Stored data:
- Opening Delimiter -
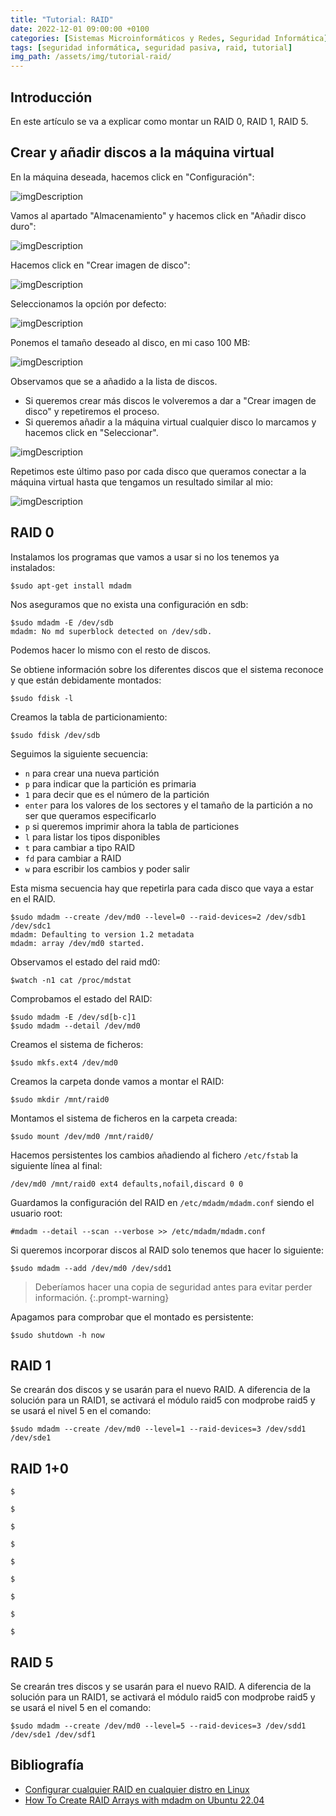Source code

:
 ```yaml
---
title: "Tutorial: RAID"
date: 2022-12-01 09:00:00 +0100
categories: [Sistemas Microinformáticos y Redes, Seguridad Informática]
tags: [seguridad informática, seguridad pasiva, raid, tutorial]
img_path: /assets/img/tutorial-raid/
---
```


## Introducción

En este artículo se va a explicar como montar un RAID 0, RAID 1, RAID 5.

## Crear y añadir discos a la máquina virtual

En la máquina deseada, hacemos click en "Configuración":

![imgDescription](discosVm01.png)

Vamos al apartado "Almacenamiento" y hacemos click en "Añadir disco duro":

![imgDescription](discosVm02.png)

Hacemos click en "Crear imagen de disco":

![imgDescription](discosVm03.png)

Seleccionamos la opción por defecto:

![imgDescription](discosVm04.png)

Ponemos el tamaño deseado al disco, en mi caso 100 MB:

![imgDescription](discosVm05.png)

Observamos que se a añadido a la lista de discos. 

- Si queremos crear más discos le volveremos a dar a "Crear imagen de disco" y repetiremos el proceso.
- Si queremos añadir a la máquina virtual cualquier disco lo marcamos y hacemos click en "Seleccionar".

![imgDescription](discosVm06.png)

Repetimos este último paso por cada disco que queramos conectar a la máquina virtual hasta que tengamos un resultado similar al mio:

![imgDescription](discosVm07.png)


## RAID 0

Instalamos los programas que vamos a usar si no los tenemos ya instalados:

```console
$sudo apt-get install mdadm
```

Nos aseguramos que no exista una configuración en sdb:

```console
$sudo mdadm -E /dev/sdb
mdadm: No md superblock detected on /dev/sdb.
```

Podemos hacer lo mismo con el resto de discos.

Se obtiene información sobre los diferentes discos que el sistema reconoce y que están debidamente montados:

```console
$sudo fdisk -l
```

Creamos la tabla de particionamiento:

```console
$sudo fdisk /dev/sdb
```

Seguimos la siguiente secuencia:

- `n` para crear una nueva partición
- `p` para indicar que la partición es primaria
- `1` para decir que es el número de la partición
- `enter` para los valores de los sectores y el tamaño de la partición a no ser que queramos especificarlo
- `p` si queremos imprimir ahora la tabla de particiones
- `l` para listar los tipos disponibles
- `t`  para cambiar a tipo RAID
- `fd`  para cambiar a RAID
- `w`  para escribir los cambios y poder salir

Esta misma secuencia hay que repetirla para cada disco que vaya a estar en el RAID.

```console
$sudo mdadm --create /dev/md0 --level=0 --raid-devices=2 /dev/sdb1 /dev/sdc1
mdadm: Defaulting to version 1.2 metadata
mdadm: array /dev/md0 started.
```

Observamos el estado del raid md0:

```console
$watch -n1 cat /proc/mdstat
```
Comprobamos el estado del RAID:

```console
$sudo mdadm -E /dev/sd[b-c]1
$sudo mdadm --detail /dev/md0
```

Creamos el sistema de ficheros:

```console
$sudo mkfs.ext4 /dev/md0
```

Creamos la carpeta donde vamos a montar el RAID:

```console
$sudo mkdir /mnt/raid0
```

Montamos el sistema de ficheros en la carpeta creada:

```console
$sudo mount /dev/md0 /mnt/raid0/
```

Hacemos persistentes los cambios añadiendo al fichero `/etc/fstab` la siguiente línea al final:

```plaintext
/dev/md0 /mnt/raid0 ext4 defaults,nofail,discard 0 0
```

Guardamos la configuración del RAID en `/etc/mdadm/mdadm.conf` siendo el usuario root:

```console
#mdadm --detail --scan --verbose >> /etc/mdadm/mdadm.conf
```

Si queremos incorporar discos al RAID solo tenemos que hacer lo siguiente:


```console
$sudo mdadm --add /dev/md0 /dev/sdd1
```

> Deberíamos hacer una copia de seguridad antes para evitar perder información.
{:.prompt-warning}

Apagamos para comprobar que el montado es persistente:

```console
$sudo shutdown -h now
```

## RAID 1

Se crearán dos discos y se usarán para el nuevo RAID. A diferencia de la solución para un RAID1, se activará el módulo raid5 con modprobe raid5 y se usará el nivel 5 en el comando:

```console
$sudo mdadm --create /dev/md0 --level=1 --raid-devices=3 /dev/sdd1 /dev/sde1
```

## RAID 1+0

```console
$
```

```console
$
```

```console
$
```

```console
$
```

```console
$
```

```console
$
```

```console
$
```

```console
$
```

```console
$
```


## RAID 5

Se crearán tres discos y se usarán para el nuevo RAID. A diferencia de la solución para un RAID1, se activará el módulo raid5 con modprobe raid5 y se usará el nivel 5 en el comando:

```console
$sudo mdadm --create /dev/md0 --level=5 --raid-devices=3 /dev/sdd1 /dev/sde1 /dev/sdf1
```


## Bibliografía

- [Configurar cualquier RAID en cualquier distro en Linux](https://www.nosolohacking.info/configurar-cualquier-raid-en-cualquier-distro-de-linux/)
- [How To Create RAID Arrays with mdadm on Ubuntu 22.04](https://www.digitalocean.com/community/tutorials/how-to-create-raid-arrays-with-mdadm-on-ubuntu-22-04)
- Closing Delimiter -
Each record must be returned exactly as it stands, and the images omitted.

Solution for this task:
Source code

:
 ```yaml
---
title: "Tutorial: RAID"
date: 2022-12-01 09:00:00 +0100
categories: [Sistemas Microinformáticos y Redes, Seguridad Informática]
tags: [seguridad informática, seguridad pasiva, raid, tutorial]
img_path: /assets/img/tutorial-raid/
---
```


## Introducción

En este artículo se va a explicar como montar un RAID 0, RAID 1, RAID 5.

## Crear y añadir discos a la máquina virtual

En la máquina deseada, hacemos click en "Configuración":

![imgDescription](discosVm01.png)

Vamos al apartado "Almacenamiento" y hacemos click en "Añadir disco duro":

![imgDescription](discosVm02.png)

Hacemos click en "Crear imagen de disco":

![imgDescription](discosVm03.png)

Seleccionamos la opción por defecto:

![imgDescription](discosVm04.png)

Ponemos el tamaño deseado al disco, en mi caso 100 MB:

![imgDescription](discosVm05.png)

Observamos que se a añadido a la lista de discos. 

- Si queremos crear más discos le volveremos a dar a "Crear imagen de disco" y repetiremos el proceso.
- Si queremos añadir a la máquina virtual cualquier disco lo marcamos y hacemos click en "Seleccionar".

![imgDescription](discosVm06.png)

Repetimos este último paso por cada disco que queramos conectar a la máquina virtual hasta que tengamos un resultado similar al mio:

![imgDescription](discosVm07.png)


## RAID 0

Instalamos los programas que vamos a usar si no los tenemos ya instalados:

```console
$sudo apt-get install mdadm
```

Nos aseguramos que no exista una configuración en sdb:

```console
$sudo mdadm -E /dev/sdb
mdadm: No md superblock detected on /dev/sdb.
```

Podemos hacer lo mismo con el resto de discos.

Se obtiene información sobre los diferentes discos que el sistema reconoce y que están debidamente montados:

```console
$sudo fdisk -l
```

Creamos la tabla de particionamiento:

```console
$sudo fdisk /dev/sdb
```

Seguimos la siguiente secuencia:

- `n` para crear una nueva partición
- `p` para indicar que la partición es primaria
- `1` para decir que es el número de la partición
- `enter` para los valores de los sectores y el tamaño de la partición a no ser que queramos especificarlo
- `p` si queremos imprimir ahora la tabla de particiones
- `l` para listar los tipos disponibles
- `t`  para cambiar a tipo RAID
- `fd`  para cambiar a RAID
- `w`  para escribir los cambios y poder salir

Esta misma secuencia hay que repetirla para cada disco que vaya a estar en el RAID.

```console
$sudo mdadm --create /dev/md0 --level=0 --raid-devices=2 /dev/sdb1 /dev/sdc1
mdadm: Defaulting to version 1.2 metadata
mdadm: array /dev/md0 started.
```

Observamos el estado del raid md0:

```console
$watch -n1 cat /proc/mdstat
```
Comprobamos el estado del RAID:

```console
$sudo mdadm -E /dev/sd[b-c]1
$sudo mdadm --detail /dev/md0
```

Creamos el sistema de ficheros:

```console
$sudo mkfs.ext4 /dev/md0
```

Creamos la carpeta donde vamos a montar el RAID:

```console
$sudo mkdir /mnt/raid0
```

Montamos el sistema de ficheros en la carpeta creada:

```console
$sudo mount /dev/md0 /mnt/raid0/
```

Hacemos persistentes los cambios añadiendo al fichero `/etc/fstab` la siguiente línea al final:

```plaintext
/dev/md0 /mnt/raid0 ext4 defaults,nofail,discard 0 0
```

Guardamos la configuración del RAID en `/etc/mdadm/mdadm.conf` siendo el usuario root:

```console
#mdadm --detail --scan --verbose >> /etc/mdadm/mdadm.conf
```

Si queremos incorporar discos al RAID solo tenemos que hacer lo siguiente:


```console
$sudo mdadm --add /dev/md0 /dev/sdd1
```

> Deberíamos hacer una copia de seguridad antes para evitar perder información.
{:.prompt-warning}

Apagamos para comprobar que el montado es persistente:

```console
$sudo shutdown -h now
```

## RAID 1

Se crearán dos discos y se usarán para el nuevo RAID. A diferencia de la solución para un RAID1, se activará el módulo raid5 con modprobe raid5 y se usará el nivel 5 en el comando:

```console
$sudo mdadm --create /dev/md0 --level=1 --raid-devices=3 /dev/sdd1 /dev/sde1
```

## RAID 1+0

```console
$
```

```console
$
```

```console
$
```

```console
$
```

```console
$
```

```console
$
```

```console
$
```

```console
$
```

```console
$
```


## RAID 5

Se crearán tres discos y se usarán para el nuevo RAID. A diferencia de la solución para un RAID1, se activará el módulo raid5 con modprobe raid5 y se usará el nivel 5 en el comando:

```console
$sudo mdadm --create /dev/md0 --level=5 --raid-devices=3 /dev/sdd1 /dev/sde1 /dev/sdf1
```


## Bibliografía

- [Configurar cualquier RAID en cualquier distro en Linux](https://www.nosolohacking.info/configurar-cualquier-raid-en-cualquier-distro-de-linux/)
- [How To Create RAID Arrays with mdadm on Ubuntu 22.04](https://www.digitalocean.com/community/tutorials/how-to-create-raid-arrays-with-mdadm-on-ubuntu-22-04)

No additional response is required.